• What to produce:
Scan the entries line by line and return those with "folder".

== Input data

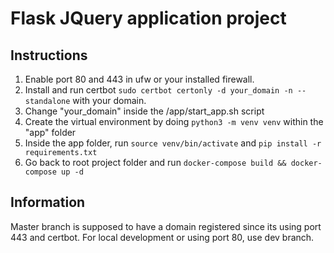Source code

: # Flask JQuery application project

## Instructions
1. Enable port 80 and 443 in ufw or your installed firewall.
2. Install and run certbot `sudo certbot certonly -d your_domain -n --standalone`  with your domain.
3. Change "your_domain" inside the /app/start_app.sh script
4. Create the virtual environment by doing `python3 -m venv venv` within the "app" folder
5. Inside the app folder, run `source venv/bin/activate` and `pip install -r requirements.txt`
6. Go back to root project folder and run `docker-compose build && docker-compose up -d`


## Information

Master branch is supposed to have a domain registered since its using port 443 and certbot.
For local development or using port 80, use dev branch.
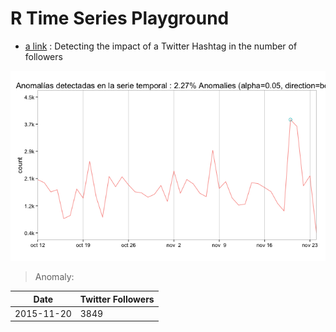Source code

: # R Time Series Playground

* [a link](TS_Analysis.R) : Detecting the impact of a Twitter Hashtag in the number of followers 

![Time Series Anomaly Highlighted](https://raw.githubusercontent.com/joseramoncajide/R-Projects/master/TimeSeries/_images/TS_Analysis.png)
> Anomaly:

Date | Twitter Followers
------------ | -------------
2015-11-20 | 3849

====

• Answer to the exercise:
4. Create the virtual environment by doing `python3 -m venv venv` within the "app" folder
5. Inside the app folder, run `source venv/bin/activate` and `pip install -r requirements.txt`
6. Go back to root project folder and run `docker-compose build && docker-compose up -d`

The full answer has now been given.